Records drawn from a dataset:

[Start of section]

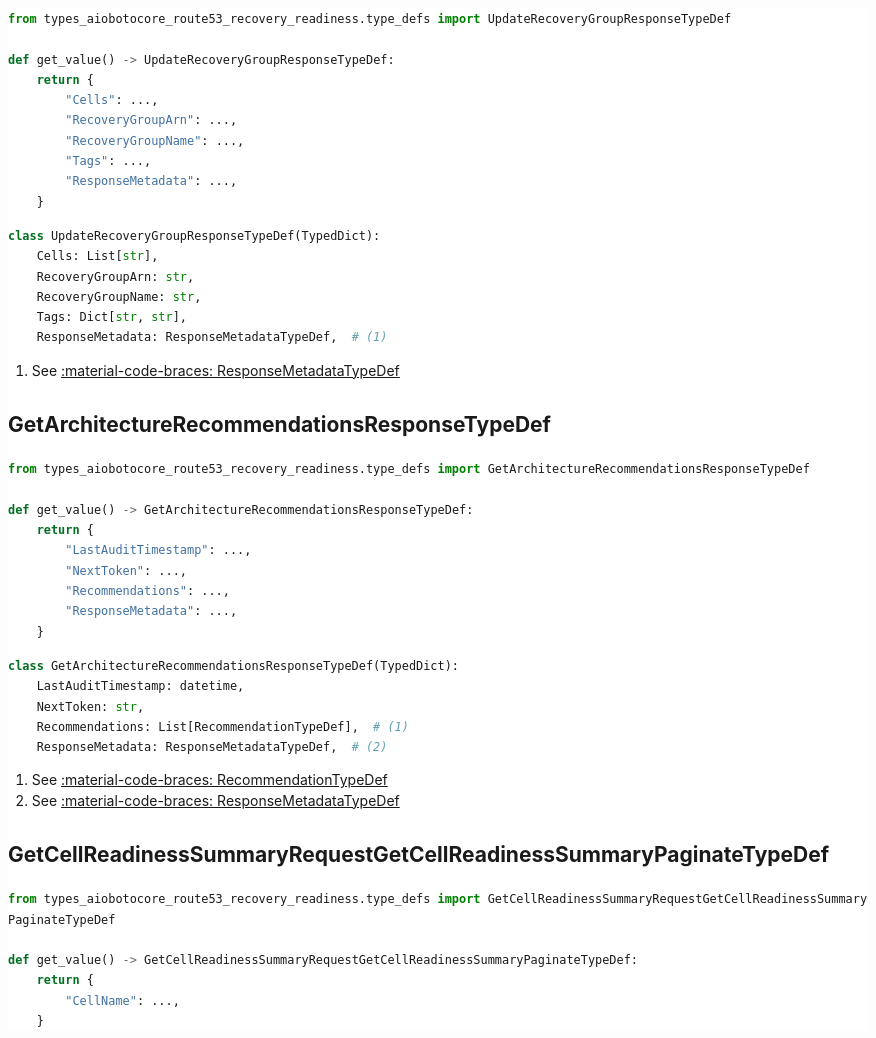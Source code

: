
 ```python title="Usage Example"
from types_aiobotocore_route53_recovery_readiness.type_defs import UpdateRecoveryGroupResponseTypeDef

def get_value() -> UpdateRecoveryGroupResponseTypeDef:
    return {
        "Cells": ...,
        "RecoveryGroupArn": ...,
        "RecoveryGroupName": ...,
        "Tags": ...,
        "ResponseMetadata": ...,
    }
```

```python title="Definition"
class UpdateRecoveryGroupResponseTypeDef(TypedDict):
    Cells: List[str],
    RecoveryGroupArn: str,
    RecoveryGroupName: str,
    Tags: Dict[str, str],
    ResponseMetadata: ResponseMetadataTypeDef,  # (1)
```

1. See [:material-code-braces: ResponseMetadataTypeDef](./type_defs.md#responsemetadatatypedef) 
## GetArchitectureRecommendationsResponseTypeDef

```python title="Usage Example"
from types_aiobotocore_route53_recovery_readiness.type_defs import GetArchitectureRecommendationsResponseTypeDef

def get_value() -> GetArchitectureRecommendationsResponseTypeDef:
    return {
        "LastAuditTimestamp": ...,
        "NextToken": ...,
        "Recommendations": ...,
        "ResponseMetadata": ...,
    }
```

```python title="Definition"
class GetArchitectureRecommendationsResponseTypeDef(TypedDict):
    LastAuditTimestamp: datetime,
    NextToken: str,
    Recommendations: List[RecommendationTypeDef],  # (1)
    ResponseMetadata: ResponseMetadataTypeDef,  # (2)
```

1. See [:material-code-braces: RecommendationTypeDef](./type_defs.md#recommendationtypedef) 
2. See [:material-code-braces: ResponseMetadataTypeDef](./type_defs.md#responsemetadatatypedef) 
## GetCellReadinessSummaryRequestGetCellReadinessSummaryPaginateTypeDef

```python title="Usage Example"
from types_aiobotocore_route53_recovery_readiness.type_defs import GetCellReadinessSummaryRequestGetCellReadinessSummaryPaginateTypeDef

def get_value() -> GetCellReadinessSummaryRequestGetCellReadinessSummaryPaginateTypeDef:
    return {
        "CellName": ...,
    }
```
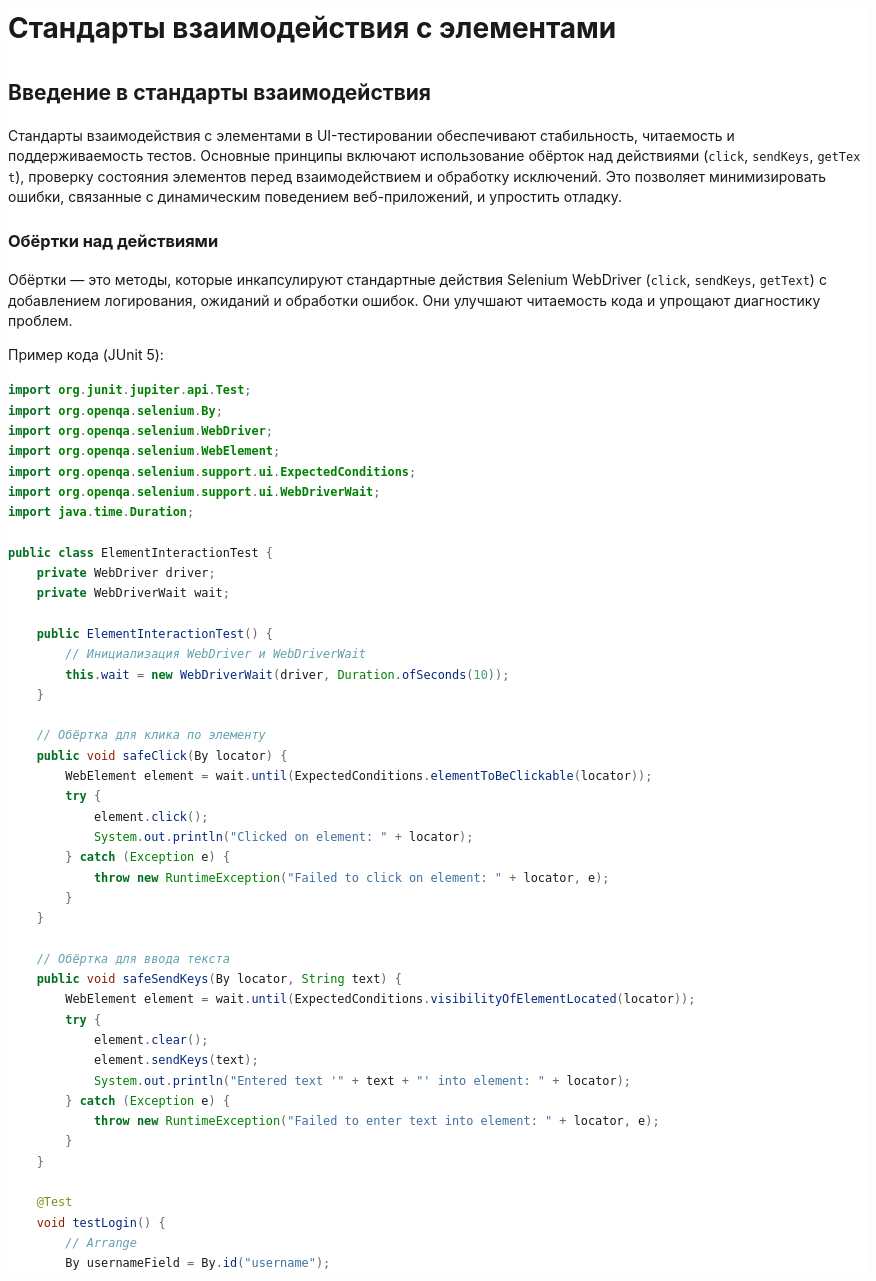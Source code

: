 # Стандарты взаимодействия с элементами

## Введение в стандарты взаимодействия

Стандарты взаимодействия с элементами в UI-тестировании обеспечивают стабильность, читаемость и поддерживаемость тестов. Основные принципы включают использование обёрток над действиями (`click`, `sendKeys`, `getText`), проверку состояния элементов перед взаимодействием и обработку исключений. Это позволяет минимизировать ошибки, связанные с динамическим поведением веб-приложений, и упростить отладку.

### Обёртки над действиями

Обёртки — это методы, которые инкапсулируют стандартные действия Selenium WebDriver (`click`, `sendKeys`, `getText`) с добавлением логирования, ожиданий и обработки ошибок. Они улучшают читаемость кода и упрощают диагностику проблем.

Пример кода (JUnit 5):

```java
import org.junit.jupiter.api.Test;
import org.openqa.selenium.By;
import org.openqa.selenium.WebDriver;
import org.openqa.selenium.WebElement;
import org.openqa.selenium.support.ui.ExpectedConditions;
import org.openqa.selenium.support.ui.WebDriverWait;
import java.time.Duration;

public class ElementInteractionTest {
    private WebDriver driver;
    private WebDriverWait wait;

    public ElementInteractionTest() {
        // Инициализация WebDriver и WebDriverWait
        this.wait = new WebDriverWait(driver, Duration.ofSeconds(10));
    }

    // Обёртка для клика по элементу
    public void safeClick(By locator) {
        WebElement element = wait.until(ExpectedConditions.elementToBeClickable(locator));
        try {
            element.click();
            System.out.println("Clicked on element: " + locator);
        } catch (Exception e) {
            throw new RuntimeException("Failed to click on element: " + locator, e);
        }
    }

    // Обёртка для ввода текста
    public void safeSendKeys(By locator, String text) {
        WebElement element = wait.until(ExpectedConditions.visibilityOfElementLocated(locator));
        try {
            element.clear();
            element.sendKeys(text);
            System.out.println("Entered text '" + text + "' into element: " + locator);
        } catch (Exception e) {
            throw new RuntimeException("Failed to enter text into element: " + locator, e);
        }
    }

    @Test
    void testLogin() {
        // Arrange
        By usernameField = By.id("username");
```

[End of section]

**Exercise requirements:** Write out all the entries exactly, except for the pictures.

**Result:**
Source code

:
 ```python title="Usage Example"
from types_aiobotocore_route53_recovery_readiness.type_defs import UpdateRecoveryGroupResponseTypeDef

def get_value() -> UpdateRecoveryGroupResponseTypeDef:
    return {
        "Cells": ...,
        "RecoveryGroupArn": ...,
        "RecoveryGroupName": ...,
        "Tags": ...,
        "ResponseMetadata": ...,
    }
```

```python title="Definition"
class UpdateRecoveryGroupResponseTypeDef(TypedDict):
    Cells: List[str],
    RecoveryGroupArn: str,
    RecoveryGroupName: str,
    Tags: Dict[str, str],
    ResponseMetadata: ResponseMetadataTypeDef,  # (1)
```

1. See [:material-code-braces: ResponseMetadataTypeDef](./type_defs.md#responsemetadatatypedef) 
## GetArchitectureRecommendationsResponseTypeDef

```python title="Usage Example"
from types_aiobotocore_route53_recovery_readiness.type_defs import GetArchitectureRecommendationsResponseTypeDef

def get_value() -> GetArchitectureRecommendationsResponseTypeDef:
    return {
        "LastAuditTimestamp": ...,
        "NextToken": ...,
        "Recommendations": ...,
        "ResponseMetadata": ...,
    }
```

```python title="Definition"
class GetArchitectureRecommendationsResponseTypeDef(TypedDict):
    LastAuditTimestamp: datetime,
    NextToken: str,
    Recommendations: List[RecommendationTypeDef],  # (1)
    ResponseMetadata: ResponseMetadataTypeDef,  # (2)
```

1. See [:material-code-braces: RecommendationTypeDef](./type_defs.md#recommendationtypedef) 
2. See [:material-code-braces: ResponseMetadataTypeDef](./type_defs.md#responsemetadatatypedef) 
## GetCellReadinessSummaryRequestGetCellReadinessSummaryPaginateTypeDef

```python title="Usage Example"
from types_aiobotocore_route53_recovery_readiness.type_defs import GetCellReadinessSummaryRequestGetCellReadinessSummaryPaginateTypeDef

def get_value() -> GetCellReadinessSummaryRequestGetCellReadinessSummaryPaginateTypeDef:
    return {
        "CellName": ...,
    }
```
Source code

: # Стандарты взаимодействия с элементами

## Введение в стандарты взаимодействия

Стандарты взаимодействия с элементами в UI-тестировании обеспечивают стабильность, читаемость и поддерживаемость тестов. Основные принципы включают использование обёрток над действиями (`click`, `sendKeys`, `getText`), проверку состояния элементов перед взаимодействием и обработку исключений. Это позволяет минимизировать ошибки, связанные с динамическим поведением веб-приложений, и упростить отладку.

### Обёртки над действиями

Обёртки — это методы, которые инкапсулируют стандартные действия Selenium WebDriver (`click`, `sendKeys`, `getText`) с добавлением логирования, ожиданий и обработки ошибок. Они улучшают читаемость кода и упрощают диагностику проблем.

Пример кода (JUnit 5):

```java
import org.junit.jupiter.api.Test;
import org.openqa.selenium.By;
import org.openqa.selenium.WebDriver;
import org.openqa.selenium.WebElement;
import org.openqa.selenium.support.ui.ExpectedConditions;
import org.openqa.selenium.support.ui.WebDriverWait;
import java.time.Duration;

public class ElementInteractionTest {
    private WebDriver driver;
    private WebDriverWait wait;

    public ElementInteractionTest() {
        // Инициализация WebDriver и WebDriverWait
        this.wait = new WebDriverWait(driver, Duration.ofSeconds(10));
    }

    // Обёртка для клика по элементу
    public void safeClick(By locator) {
        WebElement element = wait.until(ExpectedConditions.elementToBeClickable(locator));
        try {
            element.click();
            System.out.println("Clicked on element: " + locator);
        } catch (Exception e) {
            throw new RuntimeException("Failed to click on element: " + locator, e);
        }
    }

    // Обёртка для ввода текста
    public void safeSendKeys(By locator, String text) {
        WebElement element = wait.until(ExpectedConditions.visibilityOfElementLocated(locator));
        try {
            element.clear();
            element.sendKeys(text);
            System.out.println("Entered text '" + text + "' into element: " + locator);
        } catch (Exception e) {
            throw new RuntimeException("Failed to enter text into element: " + locator, e);
        }
    }

    @Test
    void testLogin() {
        // Arrange
        By usernameField = By.id("username");
```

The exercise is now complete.